▸ What to do:
Leaving out any pictures, transcribe every record exactly.

Plain-text document sources
•••
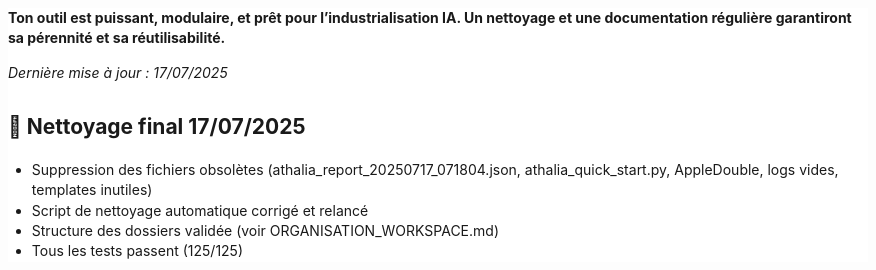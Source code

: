 
**Ton outil est puissant, modulaire, et prêt pour l’industrialisation IA. Un nettoyage et une documentation régulière garantiront sa pérennité et sa réutilisabilité.**

*Dernière mise à jour : 17/07/2025* 

## 🧹 Nettoyage final 17/07/2025
- Suppression des fichiers obsolètes (athalia_report_20250717_071804.json, athalia_quick_start.py, AppleDouble, logs vides, templates inutiles)
- Script de nettoyage automatique corrigé et relancé
- Structure des dossiers validée (voir ORGANISATION_WORKSPACE.md)
- Tous les tests passent (125/125) 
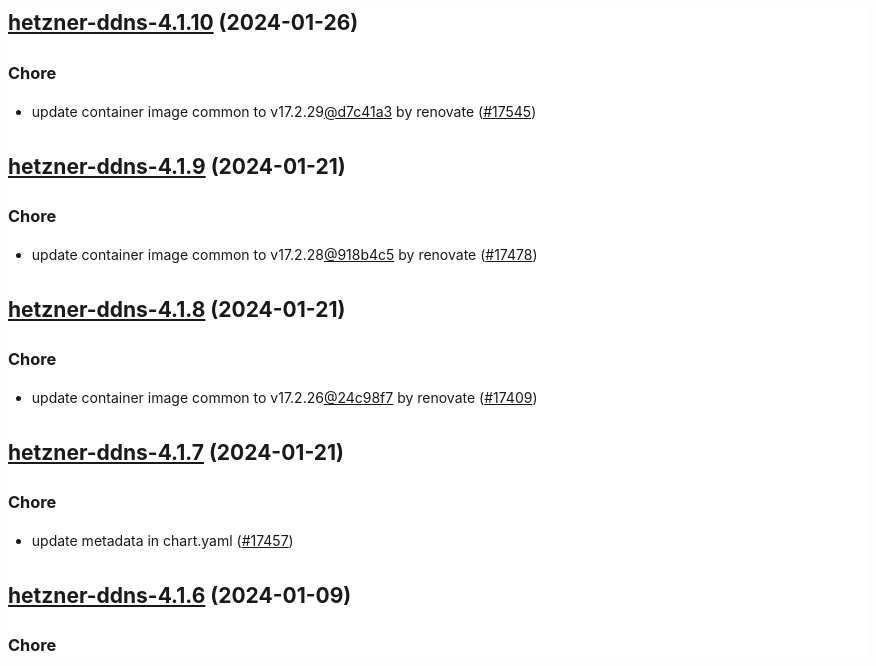 
## [hetzner-ddns-4.1.10](https://github.com/truecharts/charts/compare/hetzner-ddns-4.1.9...hetzner-ddns-4.1.10) (2024-01-26)

### Chore



- update container image common to v17.2.29[@d7c41a3](https://github.com/d7c41a3) by renovate ([#17545](https://github.com/truecharts/charts/issues/17545))


## [hetzner-ddns-4.1.9](https://github.com/truecharts/charts/compare/hetzner-ddns-4.1.8...hetzner-ddns-4.1.9) (2024-01-21)

### Chore



- update container image common to v17.2.28[@918b4c5](https://github.com/918b4c5) by renovate ([#17478](https://github.com/truecharts/charts/issues/17478))


## [hetzner-ddns-4.1.8](https://github.com/truecharts/charts/compare/hetzner-ddns-4.1.7...hetzner-ddns-4.1.8) (2024-01-21)

### Chore



- update container image common to v17.2.26[@24c98f7](https://github.com/24c98f7) by renovate ([#17409](https://github.com/truecharts/charts/issues/17409))


## [hetzner-ddns-4.1.7](https://github.com/truecharts/charts/compare/hetzner-ddns-4.1.6...hetzner-ddns-4.1.7) (2024-01-21)

### Chore



- update metadata in chart.yaml ([#17457](https://github.com/truecharts/charts/issues/17457))




## [hetzner-ddns-4.1.6](https://github.com/truecharts/charts/compare/hetzner-ddns-4.1.5...hetzner-ddns-4.1.6) (2024-01-09)

### Chore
•••
▸ Answer for this exercise:
Source code

: 
**Ton outil est puissant, modulaire, et prêt pour l’industrialisation IA. Un nettoyage et une documentation régulière garantiront sa pérennité et sa réutilisabilité.**

*Dernière mise à jour : 17/07/2025* 

## 🧹 Nettoyage final 17/07/2025
- Suppression des fichiers obsolètes (athalia_report_20250717_071804.json, athalia_quick_start.py, AppleDouble, logs vides, templates inutiles)
- Script de nettoyage automatique corrigé et relancé
- Structure des dossiers validée (voir ORGANISATION_WORKSPACE.md)
- Tous les tests passent (125/125) 
## [hetzner-ddns-4.1.10](https://github.com/truecharts/charts/compare/hetzner-ddns-4.1.9...hetzner-ddns-4.1.10) (2024-01-26)

### Chore



- update container image common to v17.2.29[@d7c41a3](https://github.com/d7c41a3) by renovate ([#17545](https://github.com/truecharts/charts/issues/17545))


## [hetzner-ddns-4.1.9](https://github.com/truecharts/charts/compare/hetzner-ddns-4.1.8...hetzner-ddns-4.1.9) (2024-01-21)

### Chore



- update container image common to v17.2.28[@918b4c5](https://github.com/918b4c5) by renovate ([#17478](https://github.com/truecharts/charts/issues/17478))


## [hetzner-ddns-4.1.8](https://github.com/truecharts/charts/compare/hetzner-ddns-4.1.7...hetzner-ddns-4.1.8) (2024-01-21)

### Chore



- update container image common to v17.2.26[@24c98f7](https://github.com/24c98f7) by renovate ([#17409](https://github.com/truecharts/charts/issues/17409))


## [hetzner-ddns-4.1.7](https://github.com/truecharts/charts/compare/hetzner-ddns-4.1.6...hetzner-ddns-4.1.7) (2024-01-21)

### Chore



- update metadata in chart.yaml ([#17457](https://github.com/truecharts/charts/issues/17457))




## [hetzner-ddns-4.1.6](https://github.com/truecharts/charts/compare/hetzner-ddns-4.1.5...hetzner-ddns-4.1.6) (2024-01-09)

### Chore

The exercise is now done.